Let the intersection of $AD,BE$ be $O$. Let $OE=e,OD=D$. Then $OA=2d,OB=2e$. By the Pythagorean Theorem, $e^2+4d^2=AE^2=16,d^2+4e^2=DB^2=9$, adding which yields $d^2+e^2=5$. Thus, $AB=\sqrt{4d^2+4e^2}=\sqrt{4(d^2+e^2)}=\sqrt{4(5)}=2\sqrt{5}$.

BigSams wrote: Let the intersection of $AD,BE$ be $O$. Let $OE=e,OD=D$. Then $OA=2d,OB=2e$. By the Pythagorean Theorem, $e^2+4d^2=AE^2=16,d^2+4e^2=DB^2=9$, adding which yields $d^2+e^2=5$. Thus, $AB=\sqrt{4d^2+4e^2}=\sqrt{4(d^2+e^2)}=\sqrt{4(5)}=2\sqrt{5}$. Could you tell me why, $d^2+e^2=5$

@above Because the point where two medians intersect has to be the centroid and the centroid divides a median in the ratio 2:1

I am going to BARY this problem.

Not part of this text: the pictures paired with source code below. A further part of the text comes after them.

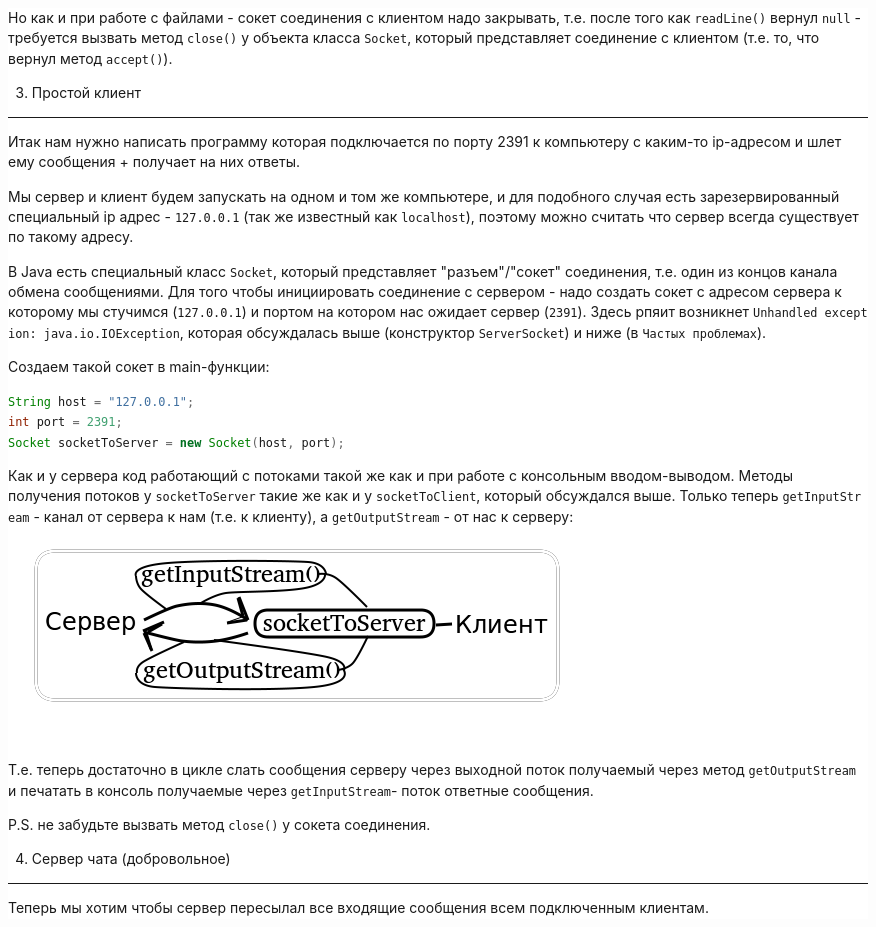 Но как и при работе с файлами - сокет соединения с клиентом надо закрывать, т.е. после того как ```readLine()``` вернул ```null``` - требуется вызвать метод ```close()``` у объекта класса ```Socket```, который представляет соединение с клиентом (т.е. то, что вернул метод ```accept()```).

3) Простой клиент
-----------------

Итак нам нужно написать программу которая подключается по порту 2391 к компьютеру с каким-то ip-адресом и шлет ему сообщения + получает на них ответы.

Мы сервер и клиент будем запускать на одном и том же компьютере, и для подобного случая есть зарезервированный специальный ip адрес - ```127.0.0.1``` (так же известный как ```localhost```), поэтому можно считать что сервер всегда существует по такому адресу.

В Java есть специальный класс ```Socket```, который представляет "разъем"/"сокет" соединения, т.е. один из концов канала обмена сообщениями.
 Для того чтобы инициировать соединение с сервером - надо создать сокет с адресом сервера к которому мы стучимся (```127.0.0.1```) и портом на котором нас ожидает сервер (```2391```). Здесь рпяит возникнет ```Unhandled exception: java.io.IOException```, которая обсуждалась выше (конструктор ```ServerSocket```) и ниже (в ```Частых проблемах```). 
   
Создаем такой сокет в main-функции:

```java
String host = "127.0.0.1";
int port = 2391;
Socket socketToServer = new Socket(host, port);
```

Как и у сервера код работающий с потоками такой же как и при работе с консольным вводом-выводом. Методы получения потоков у ```socketToServer``` такие же как и у ```socketToClient```, который обсуждался выше. Только теперь ```getInputStream``` - канал от сервера к нам (т.е. к клиенту), а ```getOutputStream``` - от нас к серверу: 

![Client figure](/static/chat/figure_client.png)

Т.е. теперь достаточно в цикле слать сообщения серверу через выходной поток получаемый через метод ```getOutputStream``` и печатать в консоль получаемые через ```getInputStream```- поток ответные сообщения.

P.S. не забудьте вызвать метод ```close()``` у сокета соединения.

4) Сервер чата (добровольное)
-----------------------------

Теперь мы хотим чтобы сервер пересылал все входящие сообщения всем подключенным клиентам.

Use Barycentrics on $\triangle ABC$ and set $A=(1,0,0),B=(0,1,0),C=(0,0,1),D=(0,\tfrac12,\tfrac12),E=(\tfrac12,0,\tfrac12)$. We have $\overrightarrow{AD}=(-1,\tfrac12,\tfrac12)$ and $\overrightarrow{BE}=(\tfrac12,-1,\tfrac12)$. By EFFT, $\overrightarrow{AD}\perp\overrightarrow{BE} \iff 6^2(\tfrac14-\tfrac12)+8^2(-\tfrac12+\tfrac14)+c^2(1+\tfrac14)=0$. Solving for $c$, our answer is $2\sqrt5$. $\blacksquare$

Let $O$ be the intersection of $AD,BE$ Let $OE=a$ and $OD=b$ $\Rightarrow OB=2a, OA=2b$ Using pythagorean theorem, we get: $a^2+(2b)^2=AE^2 \Rightarrow a^2+4b^2=4^2=16$ $b^2+(2a)^2=BD^2 \Rightarrow b^2+4a^2=3^2=9$ Adding them together, we get: $5a^2+5b^2=25 \Rightarrow a^2+b^2=5$ Finally, we get: $AB^2=(2a)^2+(2b)^2=4a^2+4b^2=4(a^2+b^2)=4 \cdot 5=20 \Rightarrow AB= \sqrt{20} =2 \sqrt{5}$ $\blacksquare$